On top of that, we've seen a Senate committee report, The operation, effectiveness, and consequences of the
Public Governance, Performance and Accountability (Location of Corporate Commonwealth Entities) Order
- 2016. We note the terms of reference for this report noted the committee would focus on the policy of relocating
Commonwealth corporate entities with agriculture policies or regulatory responsibilities. In the report handed
down on 9 June, the recommendations included:
The committee recommends that the move of the APVMA be paused until the APVMA concludes its review
of its business model.
And it recommended that:
… the Finance Minister apply greater scrutiny to future requests or orders to be made under the Public
Governance, Performance and Accountability Act 2013 with a specific focus on consideration being given to
the following:
the financial and governance implications on an agency from an order under the Public Governance, Performance
and Accountability Act 2013; and
a cost-benefit analysis.
They're a bit anti a cost-benefit analysis on the other side. They don't like the taxpayer getting value for money.
Mr Taylor: How did your cost-benefit go for the NBN?
Mr DICK: I will take the interjection from the genius at the despatch box, the member for Hume. We're now
getting lectures about how great the NBN is and how much the government is to be congratulated. I have heard it
all. I have heard the minister and future leader ranting and raving about how the regional communities which she
allegedly represents have never been so lucky as under the NBN and that they should be grateful for an inferior
service, delays and inferior delivery—
The DEPUTY SPEAKER: I remind the member to come back to the subject of the legislation or I will sit him
down.
Mr DICK: I was just taking the interjections from the minister at the table, but I'll continue. Thank you for your
protection. The committee recommended:
a cost-benefit analysis. In the event that a cost-benefit analysis does not identify a net benefit from the proposed
order, the Finance Minister should require the relevant minister to explain the grounds on which the order should
be made.
So I ask—through you, Mr Deputy Speaker—the assistant minister at the table: where's the cost-benefit analysis
for this bill? If he would like to jump up now and table it, I will yield the balance of my time to the government.

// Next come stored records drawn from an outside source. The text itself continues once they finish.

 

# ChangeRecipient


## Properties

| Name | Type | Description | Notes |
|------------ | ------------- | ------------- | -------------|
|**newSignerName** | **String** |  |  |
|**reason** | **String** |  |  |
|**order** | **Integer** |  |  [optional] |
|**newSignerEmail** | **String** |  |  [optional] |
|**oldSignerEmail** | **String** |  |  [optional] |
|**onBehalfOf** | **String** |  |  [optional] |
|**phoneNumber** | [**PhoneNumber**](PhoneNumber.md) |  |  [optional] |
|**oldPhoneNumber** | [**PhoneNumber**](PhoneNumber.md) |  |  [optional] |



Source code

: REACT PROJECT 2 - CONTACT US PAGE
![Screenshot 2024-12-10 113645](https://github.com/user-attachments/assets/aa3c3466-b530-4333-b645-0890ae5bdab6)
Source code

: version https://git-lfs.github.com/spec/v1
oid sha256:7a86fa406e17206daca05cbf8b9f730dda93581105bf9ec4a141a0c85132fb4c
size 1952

If he can jump up now and provide that, I will remain silent.
Mr Taylor: It's not a project. It's not a project; it's a policy.
Mr DICK: He's just yelling out now, 'It doesn't exist and we don't have to provide one. We don't have to answer
to regional Australia.' I say government should answer when legislation and proposals are put on the table. He
claims that the government knows best. Well, we on this side know from listening to our communities, from
listening to regional and remote Australia, that they are being badly let down by this government. They are being
badly neglected by a government and, let's face it, by a Deputy Prime Minister that we don't even know should
even be in this parliament.
Mr Taylor: The guardians of rural Australia!
Mr DICK: The assistant minister is still interjecting, Mr Deputy Speaker Irons—defying you, defying everyone
else. But, then, we know arrogance is a sign of this government. From listening to them today and listening to
them speaking about this bill—not providing evidence about what the benefits are, certainly not providing a costbenefit
analysis—we know that, when it comes to delivering for regional and rural Australians, they talk big,
they talk a big game, but they deliver very, very little.
We know, when it comes to delivering for those on the ground, including my own home state, this government
simply cannot be trusted—a bit like a Deputy Prime Minister unable to fill in basic forms, and no-one is able to
determine whether he should be the responsible minister. It will be interesting to note whether he comes into this
parliament and actually makes announcements. We know he's gone into some sort of witness protection program.
But we know that this bill is nothing more than the pork barrel that the government has been continuing on, and
we will continue to expose that every single time.